### Task prompt
The line containing "使用下面的代码测试算法：" and every line after it, through the last line of the records, are to be transcribed exactly, and nothing else.
=== Dataset excerpts ===
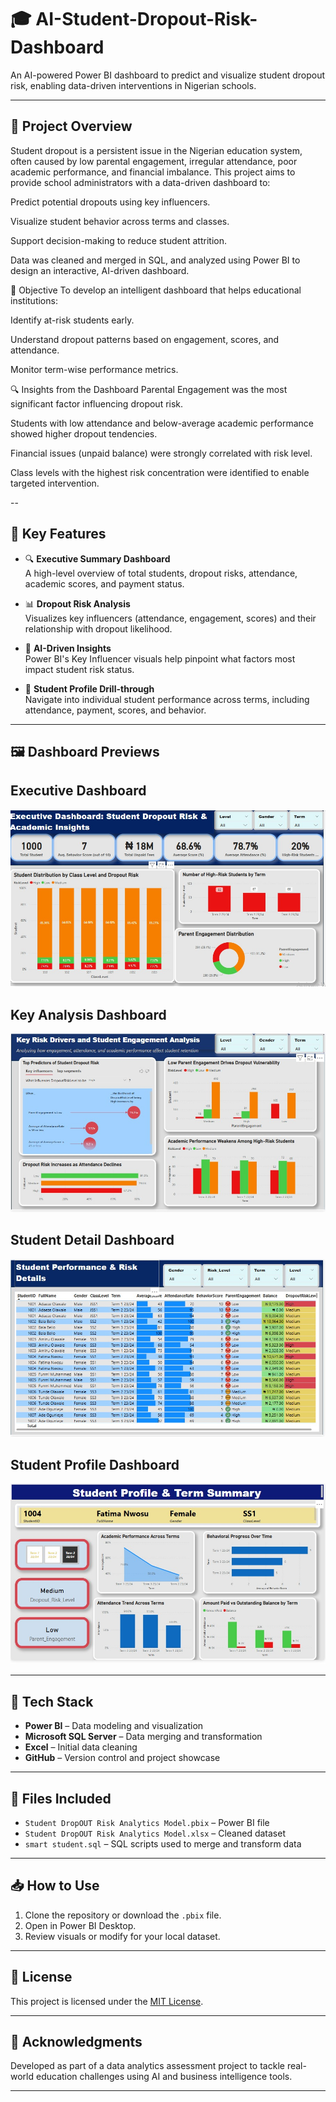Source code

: 
# 🎓 AI-Student-Dropout-Risk-Dashboard

An AI-powered Power BI dashboard to predict and visualize student dropout risk, enabling data-driven interventions in Nigerian schools.

---

## 📌 Project Overview


Student dropout is a persistent issue in the Nigerian education system, often caused by low parental engagement, irregular attendance, poor academic performance, and financial imbalance. This project aims to provide school administrators with a data-driven dashboard to:

Predict potential dropouts using key influencers.

Visualize student behavior across terms and classes.

Support decision-making to reduce student attrition.

Data was cleaned and merged in SQL, and analyzed using Power BI to design an interactive, AI-driven dashboard.

🎯 Objective
To develop an intelligent dashboard that helps educational institutions:

Identify at-risk students early.

Understand dropout patterns based on engagement, scores, and attendance.

Monitor term-wise performance metrics.

🔍 Insights from the Dashboard
Parental Engagement was the most significant factor influencing dropout risk.

Students with low attendance and below-average academic performance showed higher dropout tendencies.

Financial issues (unpaid balance) were strongly correlated with risk level.

Class levels with the highest risk concentration were identified to enable targeted intervention.


--

## 🚀 Key Features

- 🔍 **Executive Summary Dashboard**  
  A high-level overview of total students, dropout risks, attendance, academic scores, and payment status.
  
- 📊 **Dropout Risk Analysis**  
  Visualizes key influencers (attendance, engagement, scores) and their relationship with dropout likelihood.

- 🧠 **AI-Driven Insights**  
  Power BI's Key Influencer visuals help pinpoint what factors most impact student risk status.

- 👤 **Student Profile Drill-through**  
  Navigate into individual student performance across terms, including attendance, payment, scores, and behavior.

---

## 🖼️ Dashboard Previews

## Executive Dashboard
![Executive Dashboard](Executive%20Dashboard%20SS.jpeg)

## Key Analysis Dashboard
![Key Analysis Dashboard](Key%20Analysis%20Dashboard%20SS.jpeg)

## Student Detail Dashboard
![Student Detail Dashboard](Student%20detail%20Dashboard%20SS.jpeg)

## Student Profile Dashboard
![Student Profile Dashboard](Student%20Profile%20Dashboard%20SS.jpeg)

---

## 🧰 Tech Stack

- **Power BI** – Data modeling and visualization
- **Microsoft SQL Server** – Data merging and transformation
- **Excel** – Initial data cleaning
- **GitHub** – Version control and project showcase

---

## 📁 Files Included

- `Student DropOUT Risk Analytics Model.pbix` – Power BI file  
- `Student DropOUT Risk Analytics Model.xlsx` – Cleaned dataset  
- `smart student.sql` – SQL scripts used to merge and transform data  

---

## 📥 How to Use

1. Clone the repository or download the `.pbix` file.
2. Open in Power BI Desktop.
3. Review visuals or modify for your local dataset.

---

## 📝 License

This project is licensed under the [MIT License](LICENSE).

---

## 🤝 Acknowledgments

Developed as part of a data analytics assessment project to tackle real-world education challenges using AI and business intelligence tools.

---

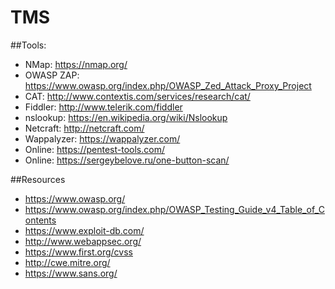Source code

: # TMS

##Tools:

* NMap: https://nmap.org/
* OWASP ZAP: https://www.owasp.org/index.php/OWASP_Zed_Attack_Proxy_Project
* CAT: http://www.contextis.com/services/research/cat/
* Fiddler: http://www.telerik.com/fiddler
* nslookup: https://en.wikipedia.org/wiki/Nslookup
* Netcraft: http://netcraft.com/
* Wappalyzer: https://wappalyzer.com/
* Online: https://pentest-tools.com/
* Online: https://sergeybelove.ru/one-button-scan/

##Resources

* https://www.owasp.org/
* https://www.owasp.org/index.php/OWASP_Testing_Guide_v4_Table_of_Contents
* https://www.exploit-db.com/
* http://www.webappsec.org/
* https://www.first.org/cvss
* http://cwe.mitre.org/
* https://www.sans.org/

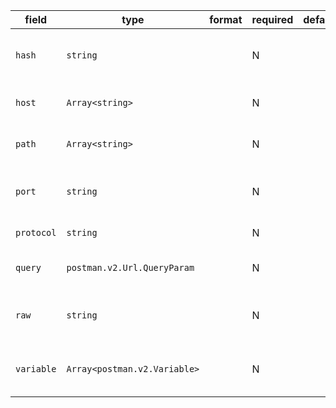 | field | type | format | required | default | description |
|---|---|---|---|---|---|
| `hash` | `string` |  | N |  | Contains the URL fragment (if any). Usually this is not transmitted over the network,but it could be useful to store this in some cases. |
| `host` | `Array<string>` |  | N |  | The host for the URL, E.g: api.yourdomain.com.Can be stored as a string or as an array of strings. |
| `path` | `Array<string>` |  | N |  | The complete path of the current url, broken down into segments.A segment could be a string, or a path variable. |
| `port` | `string` |  | N |  | The port number present in this URL. An empty value implies 80/443depending on whether the protocol field contains http/https. |
| `protocol` | `string` |  | N |  | The protocol associated with the request, E.g: 'http' |
| `query` | `postman.v2.Url.QueryParam` |  | N |  | An array of QueryParams, which is basically the query string part of the URL,parsed into separate variables |
| `raw` | `string` |  | N |  | The string representation of the request URL, including the protocol,host, path, hash, query parameter(s) and path variable(s). |
| `variable` | `Array<postman.v2.Variable>` |  | N |  | Postman supports path variables with the syntax /path/:variableName/to/somewhere.These variables are stored in this field. |
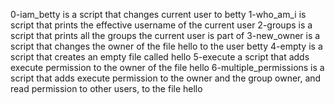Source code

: 0-iam_betty is a script that changes current user to betty
1-who_am_i is script that prints the effective username of the current user
2-groups is a script that prints all the groups the current user is part of
3-new_owner is a script that changes the owner of the file hello to the user betty
4-empty is a script that creates an empty file called hello
5-execute a script that adds execute permission to the owner of the file hello
6-multiple_permissions is a script that adds execute permission to the owner and the group owner, and read permission to other users, to the file hello
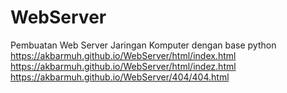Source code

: # WebServer
Pembuatan Web Server Jaringan Komputer dengan base python
https://akbarmuh.github.io/WebServer/html/index.html
https://akbarmuh.github.io/WebServer/html/indez.html
https://akbarmuh.github.io/WebServer/404/404.html
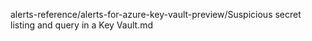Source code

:alerts-reference/alerts-for-azure-key-vault-preview/Suspicious secret listing and query in a Key Vault.md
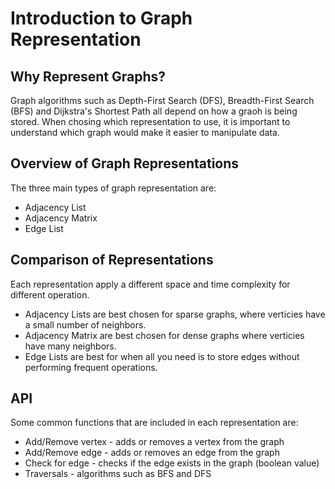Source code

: # Introduction to Graph Representation
## Why Represent Graphs?
Graph algorithms such as Depth-First Search (DFS), Breadth-First Search (BFS) and Dijkstra's Shortest Path all depend on how a graoh is being stored. When chosing which representation to use, it is important to understand which graph would make it easier to manipulate data. 
## Overview of Graph Representations
The three main types of graph representation are:
- Adjacency List
- Adjacency Matrix
- Edge List
## Comparison of Representations
Each representation apply a different space and time complexity for different operation.
- Adjacency Lists are best chosen for sparse graphs, where verticies have a small number of neighbors. 
- Adjacency Matrix are best chosen for dense graphs where verticies have many neighbors. 
- Edge Lists are best for when all you need is to store edges without performing frequent operations.
## API
Some common functions that are included in each representation are:
- Add/Remove vertex - adds or removes a vertex from the graph
- Add/Remove edge - adds or removes an edge from the graph
- Check for edge - checks if the edge exists in the graph (boolean value)
- Traversals - algorithms such as BFS and DFS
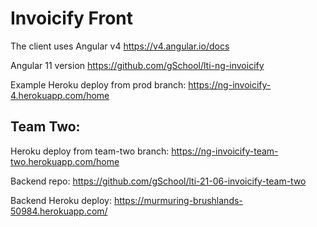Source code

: # Invoicify Front

The client uses Angular v4 https://v4.angular.io/docs

Angular 11 version https://github.com/gSchool/lti-ng-invoicify

Example Heroku deploy from prod branch: https://ng-invoicify-4.herokuapp.com/home

## Team Two: 

Heroku deploy from team-two branch: https://ng-invoicify-team-two.herokuapp.com/home

Backend repo: https://github.com/gSchool/lti-21-06-invoicify-team-two

Backend Heroku deploy: https://murmuring-brushlands-50984.herokuapp.com/
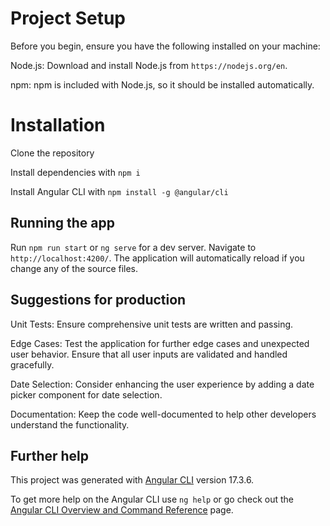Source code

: # Project Setup

Before you begin, ensure you have the following installed on your machine:

Node.js: Download and install Node.js from `https://nodejs.org/en`.

npm: npm is included with Node.js, so it should be installed automatically.

# Installation

Clone the repository

Install dependencies with `npm i`

Install Angular CLI with `npm install -g @angular/cli`

## Running the app

Run `npm run start` or `ng serve` for a dev server. Navigate to `http://localhost:4200/`. The application will automatically reload if you change any of the source files. 


## Suggestions for production

Unit Tests:
Ensure comprehensive unit tests are written and passing.

Edge Cases:
Test the application for further edge cases and unexpected user behavior.
Ensure that all user inputs are validated and handled gracefully.

Date Selection:
Consider enhancing the user experience by adding a date picker component for date selection.

Documentation: 
Keep the code well-documented to help other developers understand the functionality.

## Further help

This project was generated with [Angular CLI](https://github.com/angular/angular-cli) version 17.3.6.

To get more help on the Angular CLI use `ng help` or go check out the [Angular CLI Overview and Command Reference](https://angular.io/cli) page.
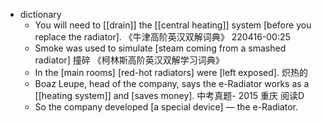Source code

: - dictionary
    - You will need to [[drain]] the [[central heating]] system [before you replace the radiator]. 《牛津高阶英汉双解词典》
220416-00:25
    - Smoke was used to simulate [steam coming from a smashed radiator] 撞碎 《柯林斯高阶英汉双解学习词典》
    - In the [main rooms] [red-hot radiators] were [left exposed]. 炽热的
    - Boaz Leupe, head of the company, says the e-Radiator works as a [[heating system]] and [saves money]. 中考真题- 2015 重庆 阅读D
    - So the company developed [a special device] — the e-Radiator. 
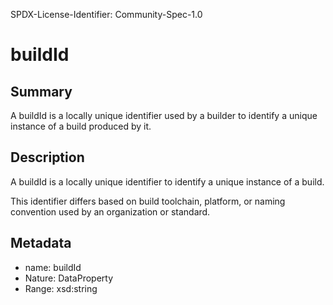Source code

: SPDX-License-Identifier: Community-Spec-1.0

# buildId

## Summary

A buildId is a locally unique identifier used by a builder to identify a unique
instance of a build produced by it.

## Description

A buildId is a locally unique identifier to identify a unique instance of a
build.

This identifier differs based on build toolchain, platform, or naming
convention used by an organization or standard.

## Metadata

- name: buildId
- Nature: DataProperty
- Range: xsd:string
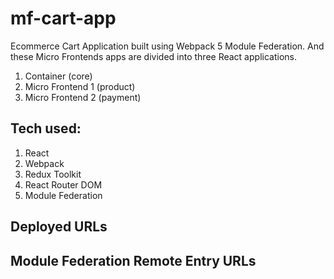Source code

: # mf-cart-app

Ecommerce Cart Application built using Webpack 5 Module Federation. And these Micro Frontends apps are divided into three React applications.
1. Container (core)
2. Micro Frontend 1 (product)
3. Micro Frontend 2 (payment)

## Tech used:
1. React
2. Webpack
3. Redux Toolkit
4. React Router DOM
5. Module Federation

## Deployed URLs

## Module Federation Remote Entry URLs
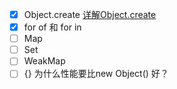 - [x] Object.create [详解Object.create](https://github.com/Rudy24/Notes/blob/master/JavaScript/Object/create/Object.create.md)
- [x] for of 和 for in
- [ ] Map
- [ ] Set
- [ ] WeakMap
- [ ] {} 为什么性能要比new Object() 好？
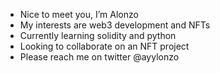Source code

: - Nice to meet you, I’m Alonzo
- My interests are web3 development and NFTs
- Currently learning solidity and python
- Looking to collaborate on an NFT project
- Please reach me on twitter @ayylonzo

<!---
DzrtDmnZo/DzrtDmnZo is a ✨ special ✨ repository because its `README.md` (this file) appears on your GitHub profile.
You can click the Preview link to take a look at your changes.
--->
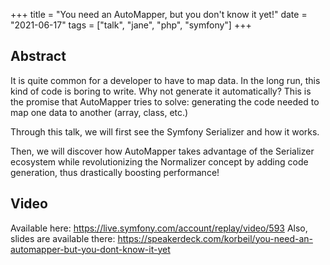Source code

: +++
title = "You need an AutoMapper, but you don't know it yet!"
date = "2021-06-17"
tags = ["talk", "jane", "php", "symfony"]
+++

## Abstract
It is quite common for a developer to have to map data. In the long run, this kind of code is boring to write. Why not generate it automatically? This is the promise that AutoMapper tries to solve: generating the code needed to map one data to another (array, class, etc.)

Through this talk, we will first see the Symfony Serializer and how it works.

Then, we will discover how AutoMapper takes advantage of the Serializer ecosystem while revolutionizing the Normalizer concept by adding code generation, thus drastically boosting performance! 

## Video

Available here: https://live.symfony.com/account/replay/video/593
Also, slides are available there: https://speakerdeck.com/korbeil/you-need-an-automapper-but-you-dont-know-it-yet
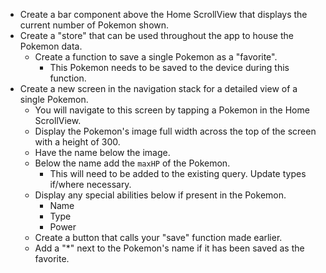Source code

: - Create a bar component above the Home ScrollView that displays the current number of Pokemon shown.
- Create a "store" that can be used throughout the app to house the Pokemon data.
  - Create a function to save a single Pokemon as a "favorite".
    - This Pokemon needs to be saved to the device during this function.
- Create a new screen in the navigation stack for a detailed view of a single Pokemon.
  - You will navigate to this screen by tapping a Pokemon in the Home ScrollView.
  - Display the Pokemon's image full width across the top of the screen with a height of 300.
  - Have the name below the image.
  - Below the name add the `maxHP` of the Pokemon.
    - This will need to be added to the existing query. Update types if/where necessary.
  - Display any special abilities below if present in the Pokemon.
    - Name
    - Type
    - Power
  - Create a button that calls your "save" function made earlier.
  - Add a "*" next to the Pokemon's name if it has been saved as the favorite.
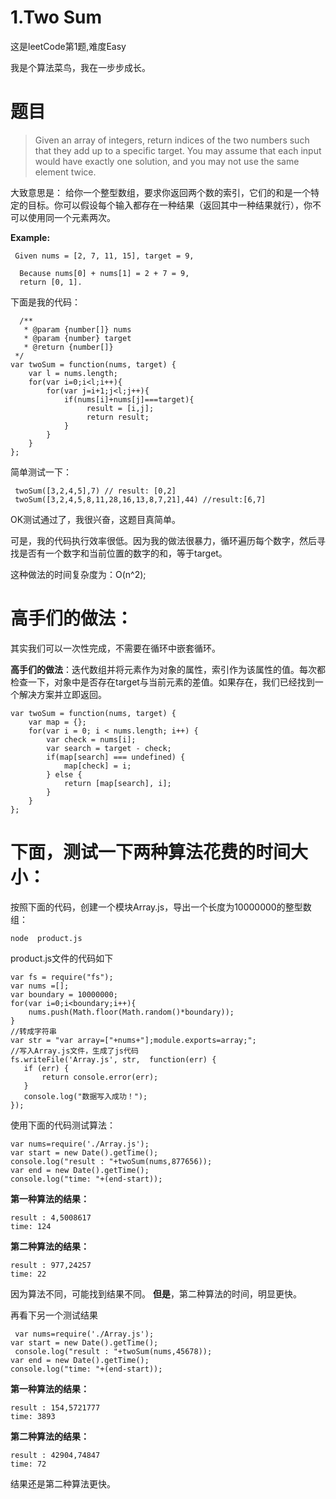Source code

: # 1.Two Sum 
这是leetCode第1题,难度Easy

我是个算法菜鸟，我在一步步成长。

# 题目

> Given an array of integers, return indices of the two numbers such that they add up to a specific target.
   You may assume that each input would have exactly one solution, and you may not use the same element twice.

大致意思是：
给你一个整型数组，要求你返回两个数的索引，它们的和是一个特定的目标。你可以假设每个输入都存在一种结果（返回其中一种结果就行），你不可以使用同一个元素两次。

   **Example:**

     Given nums = [2, 7, 11, 15], target = 9,

      Because nums[0] + nums[1] = 2 + 7 = 9,
      return [0, 1].

下面是我的代码：

      /**
       * @param {number[]} nums
       * @param {number} target
       * @return {number[]}
     */
    var twoSum = function(nums, target) {
        var l = nums.length;
        for(var i=0;i<l;i++){
            for(var j=i+1;j<l;j++){
                if(nums[i]+nums[j]===target){
                     result = [i,j];
                     return result;
                }
            }
        }
    };

简单测试一下：
   
     twoSum([3,2,4,5],7) // result: [0,2]
     twoSum([3,2,4,5,8,11,28,16,13,8,7,21],44) //result:[6,7]

OK测试通过了，我很兴奋，这题目真简单。

可是，我的代码执行效率很低。因为我的做法很暴力，循环遍历每个数字，然后寻找是否有一个数字和当前位置的数字的和，等于target。

这种做法的时间复杂度为：O(n^2);

# 高手们的做法：

其实我们可以一次性完成，不需要在循环中嵌套循环。

**高手们的做法**：迭代数组并将元素作为对象的属性，索引作为该属性的值。每次都检查一下，对象中是否存在target与当前元素的差值。如果存在，我们已经找到一个解决方案并立即返回。

    var twoSum = function(nums, target) {
        var map = {};
        for(var i = 0; i < nums.length; i++) {
            var check = nums[i];
            var search = target - check;
            if(map[search] === undefined) {
                map[check] = i;
            } else {
                return [map[search], i];
            }
        }
    };

# 下面，测试一下两种算法花费的时间大小：

按照下面的代码，创建一个模块Array.js，导出一个长度为10000000的整型数组：

    node  product.js

product.js文件的代码如下

    var fs = require("fs");
    var nums =[];
    var boundary = 10000000;
    for(var i=0;i<boundary;i++){
        nums.push(Math.floor(Math.random()*boundary));
    }
    //转成字符串
    var str = "var array=["+nums+"];module.exports=array;";
    //写入Array.js文件，生成了js代码
    fs.writeFile('Array.js', str,  function(err) {
       if (err) {
           return console.error(err);
       }
       console.log("数据写入成功！");
    });

使用下面的代码测试算法：
    
    var nums=require('./Array.js');
    var start = new Date().getTime();
    console.log("result : "+twoSum(nums,877656));
    var end = new Date().getTime();
    console.log("time: "+(end-start));

**第一种算法的结果：**

    result : 4,5008617
    time: 124

**第二种算法的结果：**
  
    result : 977,24257
    time: 22

因为算法不同，可能找到结果不同。
**但是**，第二种算法的时间，明显更快。

再看下另一个测试结果
  
     var nums=require('./Array.js');
    var start = new Date().getTime();
     console.log("result : "+twoSum(nums,45678));
    var end = new Date().getTime();
    console.log("time: "+(end-start));

**第一种算法的结果：**

    result : 154,5721777
    time: 3893

**第二种算法的结果：**
  
    result : 42904,74847
    time: 72

结果还是第二种算法更快。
===
### Completed exercise
使用下面的代码测试算法：
    
    var nums=require('./Array.js');
    var start = new Date().getTime();
    console.log("result : "+twoSum(nums,877656));
    var end = new Date().getTime();
    console.log("time: "+(end-start));

**第一种算法的结果：**

    result : 4,5008617
    time: 124

**第二种算法的结果：**
  
    result : 977,24257
    time: 22

因为算法不同，可能找到结果不同。
**但是**，第二种算法的时间，明显更快。

再看下另一个测试结果
  
     var nums=require('./Array.js');
    var start = new Date().getTime();
     console.log("result : "+twoSum(nums,45678));
    var end = new Date().getTime();
    console.log("time: "+(end-start));

**第一种算法的结果：**

    result : 154,5721777
    time: 3893

**第二种算法的结果：**
  
    result : 42904,74847
    time: 72

结果还是第二种算法更快。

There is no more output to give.